Il faut d’ailleurs avouer qu’il est quasiment impossible deviner l’auteur de Salomé et de Mort et Transfiguration derrière cette œuvre si manifestement marquée par le romantisme, hantée par le souvenir de Mendelssohn, de Schumann et de Brahms. Tout au plus pourrait-on considérer straussienne la puissance conquérante de l’allegro con brio qui confie aux deux instruments un appel mobilisateur que le violoncelle prolonge par une tournure plus mélodique. Puis le piano présente le second thème, plus grave, plus sombre, en mode mineur.
Après ce mouvement passionné, mené tambour battant, l’andante ma non troppo central contraste par son économie de moyens et son ton de confidence intime : les deux instruments parlent souvent d’une même voix.
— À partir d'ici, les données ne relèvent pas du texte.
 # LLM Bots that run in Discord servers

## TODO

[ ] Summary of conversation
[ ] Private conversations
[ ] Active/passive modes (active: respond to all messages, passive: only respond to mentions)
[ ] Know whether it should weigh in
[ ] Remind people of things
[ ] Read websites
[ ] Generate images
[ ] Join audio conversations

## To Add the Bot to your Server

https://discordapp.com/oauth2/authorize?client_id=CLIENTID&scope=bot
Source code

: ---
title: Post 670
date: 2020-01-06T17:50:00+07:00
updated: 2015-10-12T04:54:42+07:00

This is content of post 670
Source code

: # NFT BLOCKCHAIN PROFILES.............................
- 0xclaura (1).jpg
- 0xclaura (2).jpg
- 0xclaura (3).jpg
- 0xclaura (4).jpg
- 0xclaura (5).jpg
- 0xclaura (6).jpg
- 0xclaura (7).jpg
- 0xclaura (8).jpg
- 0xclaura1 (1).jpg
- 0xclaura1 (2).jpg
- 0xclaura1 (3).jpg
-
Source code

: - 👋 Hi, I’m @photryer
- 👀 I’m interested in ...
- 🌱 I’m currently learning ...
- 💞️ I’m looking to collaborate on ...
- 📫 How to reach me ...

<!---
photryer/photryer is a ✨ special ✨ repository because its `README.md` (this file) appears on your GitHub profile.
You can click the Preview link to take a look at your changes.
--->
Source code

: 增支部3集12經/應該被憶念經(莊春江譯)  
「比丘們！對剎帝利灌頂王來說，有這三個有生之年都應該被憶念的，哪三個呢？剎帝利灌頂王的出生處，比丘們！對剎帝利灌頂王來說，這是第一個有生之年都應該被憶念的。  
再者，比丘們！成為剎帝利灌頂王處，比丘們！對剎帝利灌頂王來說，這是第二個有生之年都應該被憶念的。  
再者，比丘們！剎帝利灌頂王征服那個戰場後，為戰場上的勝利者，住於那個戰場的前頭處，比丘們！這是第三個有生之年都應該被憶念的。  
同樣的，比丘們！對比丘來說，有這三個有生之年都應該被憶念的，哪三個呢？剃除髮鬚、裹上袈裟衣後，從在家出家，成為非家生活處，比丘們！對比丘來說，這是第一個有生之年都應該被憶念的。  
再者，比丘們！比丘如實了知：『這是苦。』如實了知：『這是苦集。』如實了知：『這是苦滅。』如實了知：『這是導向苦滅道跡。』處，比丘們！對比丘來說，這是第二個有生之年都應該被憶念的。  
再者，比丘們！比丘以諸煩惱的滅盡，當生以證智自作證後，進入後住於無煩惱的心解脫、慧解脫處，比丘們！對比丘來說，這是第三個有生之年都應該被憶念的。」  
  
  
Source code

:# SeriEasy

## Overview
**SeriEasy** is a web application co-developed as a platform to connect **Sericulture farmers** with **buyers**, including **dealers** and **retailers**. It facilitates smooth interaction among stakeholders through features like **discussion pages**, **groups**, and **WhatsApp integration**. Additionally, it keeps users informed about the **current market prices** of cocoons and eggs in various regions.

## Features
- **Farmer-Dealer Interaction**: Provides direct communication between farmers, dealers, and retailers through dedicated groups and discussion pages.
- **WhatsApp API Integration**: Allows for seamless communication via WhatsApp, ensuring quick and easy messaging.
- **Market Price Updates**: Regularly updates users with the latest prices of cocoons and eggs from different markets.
Un allegro vivo, aérien, espiègle, presque désinvolte, qui rappelle le Mendelssohn papillonnant, termine avec une vaillance parfois un peu contrainte cette page rarement jouée.
Page également de jeunesse, signée d’un Brahms de vingt-sept ans, le sextuor opus 18 est autrement plus connu. Le cinéma lui a notamment permis une large diffusion : Louis Malle fera du mouvement lent le leitmotiv de son film Les Amants tourné en 1958 avec Jeanne Moreau. Mais s’il ne pensait évidemment pas au cinéma quand il entreprit ce sextuor, Brahms entendait sans doute l’orchestre sans encore oser l’approcher. Brillant pianiste, il avait confié à son instrument ses premiers opus, des sonates, des variations, des ballades, des lieder, un concerto. Les premiers quatuors intégreront le piano et les premières pages pour cordes ne sont pas des quatuors mais des sextuors.
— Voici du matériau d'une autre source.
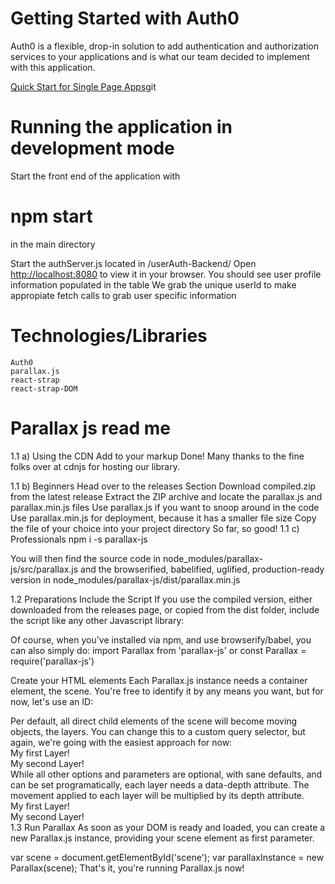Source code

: # Getting Started with Auth0 

Auth0 is a flexible, drop-in solution to add authentication and authorization services to your applications and is what our team decided to implement with 
this application.

[Quick Start for Single Page Apps](https://auth0.com/blog/complete-guide-to-react-user-authentication/)git 



# Running the application in development mode

Start the front end of the application with 
# npm start
in the main directory

Start the authServer.js  located in /userAuth-Backend/
Open [http://localhost:8080](http://localhost:8080) to view it in your browser.
You should see user profile information populated in the table
We grab the unique userId to make appropiate fetch calls to grab user specific information


# Technologies/Libraries
    Auth0
    parallax.js
    react-strap
    react-strap-DOM



 # Parallax js read me
 1.1 a) Using the CDN
Add <script src="https://cdnjs.cloudflare.com/ajax/libs/parallax/3.1.0/parallax.min.js"></script> to your markup
Done!
Many thanks to the fine folks over at cdnjs for hosting our library.

1.1 b) Beginners
Head over to the releases Section
Download compiled.zip from the latest release
Extract the ZIP archive and locate the parallax.js and parallax.min.js files
Use parallax.js if you want to snoop around in the code
Use parallax.min.js for deployment, because it has a smaller file size
Copy the file of your choice into your project directory
So far, so good!
1.1 c) Professionals
npm i -s parallax-js

You will then find the source code in node_modules/parallax-js/src/parallax.js and the browserified, babelified, uglified, production-ready version in node_modules/parallax-js/dist/parallax.min.js

1.2 Preparations
Include the Script
If you use the compiled version, either downloaded from the releases page, or copied from the dist folder, include the script like any other Javascript library:
<script src="path/to/parallax.js"></script>

Of course, when you've installed via npm, and use browserify/babel, you can also simply do:
import Parallax from 'parallax-js' or
const Parallax = require('parallax-js')

Create your HTML elements
Each Parallax.js instance needs a container element, the scene. You're free to identify it by any means you want, but for now, let's use an ID:

<div id="scene">
</div>
Per default, all direct child elements of the scene will become moving objects, the layers. You can change this to a custom query selector, but again, we're going with the easiest approach for now:

<div id="scene">
  <div>My first Layer!</div>
  <div>My second Layer!</div>
</div>
While all other options and parameters are optional, with sane defaults, and can be set programatically, each layer needs a data-depth attribute. The movement applied to each layer will be multiplied by its depth attribute.

<div id="scene">
  <div data-depth="0.2">My first Layer!</div>
  <div data-depth="0.6">My second Layer!</div>
</div>
1.3 Run Parallax
As soon as your DOM is ready and loaded, you can create a new Parallax.js instance, providing your scene element as first parameter.

var scene = document.getElementById('scene');
var parallaxInstance = new Parallax(scene);
That's it, you're running Parallax.js now!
Malgré son jeune âge, le compositeur se montre hostile à la musique moderne de Wagner et préfère la discipline de l’école des anciens. Il restera donc fidèle aux modèles du classicisme comme en atteste ce sextuor pour deux violons, deux altos et deux violoncelles.
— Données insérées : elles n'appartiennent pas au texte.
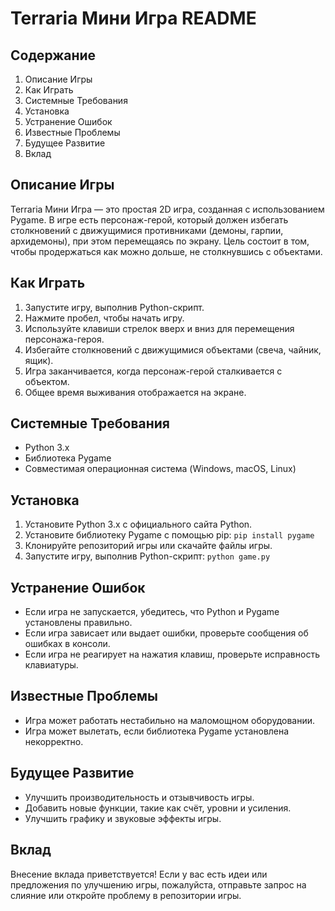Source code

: # Terraria Мини Игра README

## Содержание
1. Описание Игры
2. Как Играть
3. Системные Требования
4. Установка
5. Устранение Ошибок
6. Известные Проблемы
7. Будущее Развитие
8. Вклад

## Описание Игры
Terraria Мини Игра — это простая 2D игра, созданная с использованием Pygame. В игре есть персонаж-герой, который должен избегать столкновений с движущимися противниками (демоны, гарпии, архидемоны), при этом перемещаясь по экрану. Цель состоит в том, чтобы продержаться как можно дольше, не столкнувшись с объектами.

## Как Играть
1. Запустите игру, выполнив Python-скрипт.
2. Нажмите пробел, чтобы начать игру.
3. Используйте клавиши стрелок вверх и вниз для перемещения персонажа-героя.
4. Избегайте столкновений с движущимися объектами (свеча, чайник, ящик).
5. Игра заканчивается, когда персонаж-герой сталкивается с объектом.
6. Общее время выживания отображается на экране.

## Системные Требования
* Python 3.x
* Библиотека Pygame
* Совместимая операционная система (Windows, macOS, Linux)

## Установка
1. Установите Python 3.x с официального сайта Python.
2. Установите библиотеку Pygame с помощью pip: `pip install pygame`
3. Клонируйте репозиторий игры или скачайте файлы игры.
4. Запустите игру, выполнив Python-скрипт: `python game.py`

## Устранение Ошибок
* Если игра не запускается, убедитесь, что Python и Pygame установлены правильно.
* Если игра зависает или выдает ошибки, проверьте сообщения об ошибках в консоли.
* Если игра не реагирует на нажатия клавиш, проверьте исправность клавиатуры.

## Известные Проблемы
* Игра может работать нестабильно на маломощном оборудовании.
* Игра может вылетать, если библиотека Pygame установлена некорректно.

## Будущее Развитие
* Улучшить производительность и отзывчивость игры.
* Добавить новые функции, такие как счёт, уровни и усиления.
* Улучшить графику и звуковые эффекты игры.

## Вклад
Внесение вклада приветствуется! Если у вас есть идеи или предложения по улучшению игры, пожалуйста, отправьте запрос на слияние или откройте проблему в репозитории игры.
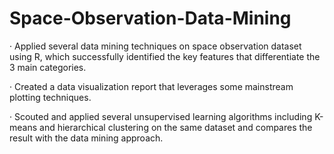 # Space-Observation-Data-Mining
·	Applied several data mining techniques on space observation dataset using R, which successfully identified the key features that differentiate the 3 main categories.
 
·	Created a data visualization report that leverages some mainstream plotting techniques.

·	Scouted and applied several unsupervised learning algorithms including K-means and hierarchical clustering on the same dataset and compares the result with the data mining approach.
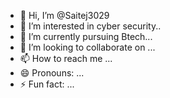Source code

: - 👋 Hi, I’m @Saitej3029
- 👀 I’m interested in cyber security..
- 🌱 I’m currently pursuing Btech...
- 💞️ I’m looking to collaborate on ...
- 📫 How to reach me ...
- 😄 Pronouns: ...
- ⚡ Fun fact: ...

<!---
Saitej3029/Saitej3029 is a ✨ special ✨ repository because its `README.md` (this file) appears on your GitHub profile.
You can click the Preview link to take a look at your changes.
--->

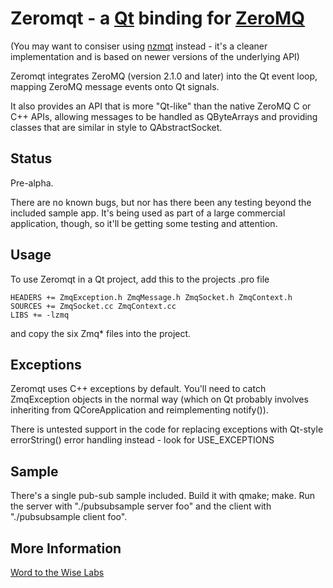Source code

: Zeromqt - a [Qt][] binding for [ZeroMQ][]
=========================================

(You may want to consiser using [nzmqt][] instead - it's a cleaner
implementation and is based on newer versions of the underlying API)

Zeromqt integrates ZeroMQ (version 2.1.0 and later) into the Qt event loop,
mapping ZeroMQ message events onto Qt signals.

It also provides an API that is more "Qt-like" than the native ZeroMQ C or C++
APIs, allowing messages to be handled as QByteArrays and providing classes
that are similar in style to QAbstractSocket.

Status
------

Pre-alpha.

There are no known bugs, but nor has there been any testing beyond
the included sample app. It's being used as part of a large commercial
application, though, so it'll be getting some testing and attention.

Usage
-----

To use Zeromqt in a Qt project, add this to the projects .pro file

    HEADERS += ZmqException.h ZmqMessage.h ZmqSocket.h ZmqContext.h
    SOURCES += ZmqSocket.cc ZmqContext.cc
    LIBS += -lzmq

and copy the six Zmq* files into the project.

Exceptions
----------

Zeromqt uses C++ exceptions by default. You'll need to catch ZmqException
objects in the normal way (which on Qt probably involves inheriting from
QCoreApplication and reimplementing notify()).

There is untested support in the code for replacing exceptions with Qt-style
errorString() error handling instead - look for USE_EXCEPTIONS

Sample
------

There's a single pub-sub sample included. Build it with qmake; make. Run the
server with "./pubsubsample server foo" and the client with
"./pubsubsample client foo".

More Information
----------------

[Word to the Wise Labs](http://labs.wordtothewise.com/zeromqt/)

[qt]:     http://qt.nokia.com/ "Qt"
[zeromq]: http://zeromq.com/   "ZeroMQ"
[nzmqt]:  https://github.com/jonnydee/nzmqt "nzmqt"
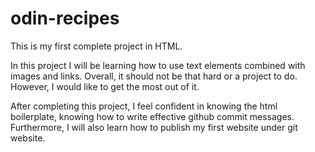 # odin-recipes
This is my first complete project in HTML.

In this project I will be learning how to use text elements combined with images and links. Overall, it should not be that hard or a project to do. However, I would like to get the most out of it.

After completing this project, I feel confident in knowing the html boilerplate, knowing how to write effective github commit messages. Furthermore, I will also learn how to publish my first website under git website.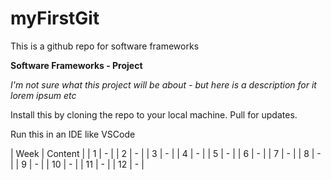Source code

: # myFirstGit
This is a github repo for software frameworks

**Software Frameworks - Project**

*I'm not sure what this project will be about - but here is a description for it lorem ipsum etc* 

Install this by cloning the repo to your local machine. Pull for updates. 

Run this in an IDE like VSCode

| Week | Content |
| 1    |  -      |
| 2    |  -      |
| 3    |  -      |
| 4    |  -      |
| 5    |  -      |
| 6    |  -      |
| 7    |  -      |
| 8    |  -      |
| 9    |  -      |
| 10   |  -      |
| 11   |  -      |
| 12   |  -      |
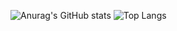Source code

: ![Anurag's GitHub stats](https://github-readme-stats.vercel.app/api?username=yjg0815&show_icons=true&theme=radical)
![Top Langs](https://github-readme-stats.vercel.app/api/top-langs/?username=yjg0815&layout=compact)
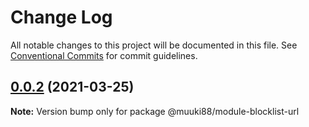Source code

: # Change Log

All notable changes to this project will be documented in this file.
See [Conventional Commits](https://conventionalcommits.org) for commit guidelines.

## [0.0.2](https://github.com/muuki88/lerna-publish-tutorial/compare/v0.1.0...v0.0.2) (2021-03-25)

**Note:** Version bump only for package @muuki88/module-blocklist-url
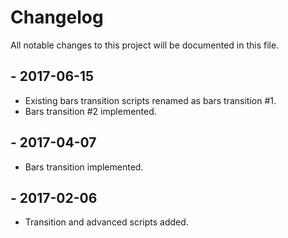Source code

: # Changelog
All notable changes to this project will be documented in this file.

## - 2017-06-15
- Existing bars transition scripts renamed as bars transition #1.
- Bars transition #2 implemented. 

## - 2017-04-07
- Bars transition implemented.

## - 2017-02-06
- Transition and advanced scripts added.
Fidèle mais non figé puisque le premier mouvement, allegro ma non troppo, en si bémol majeur, réunit trois thèmes, comme souvent Bruckner, au lieu des deux traditionnels. Le premier violoncelle présente le premier, ample et majestueux, espressivo, sur un nombre impair (neuf) de mesures, aussitôt repris par le premier violon et le premier alto. Les violons, les premiers alto et violoncelle expose le deuxième sujet, pianissimo et dolce dans la tonalité
inattendue de la majeur, sur les pizzicatos des seconds alto et violoncelle. Le premier violoncelle se charge du troisième, animato, en fa majeur, avec le renfort du premier violon. Dans le mouvement lent, Brahms rappelle son attachement aux formes anciennes et à une des plus usitées, la variation. Le premier alto fait entendre le sujet, douloureux, presque résigné et saccadé de rythmes pointés tandis que les autres cordes graves marquent les temps. Six variations suivront. C’est la mélodie qui accompagne Les Amants. Les deux violons annoncent le scherzo aux accents rustiques sur les pizzicatos des violoncelles. Le trio central, animato, joue d’une descente et montée en notes jointes et entretient ce mouvement perpétuel. Le finale, en forme de rondo
(refrain et couplets) étonne par son allure modérée (poco allegretto e
grazioso) et son idée principale à priori plus propice au mouvement
intermédiaire d’un divertissement (une autre allusion au classicisme ?) qu’à la conclusion d’une pièce romantique.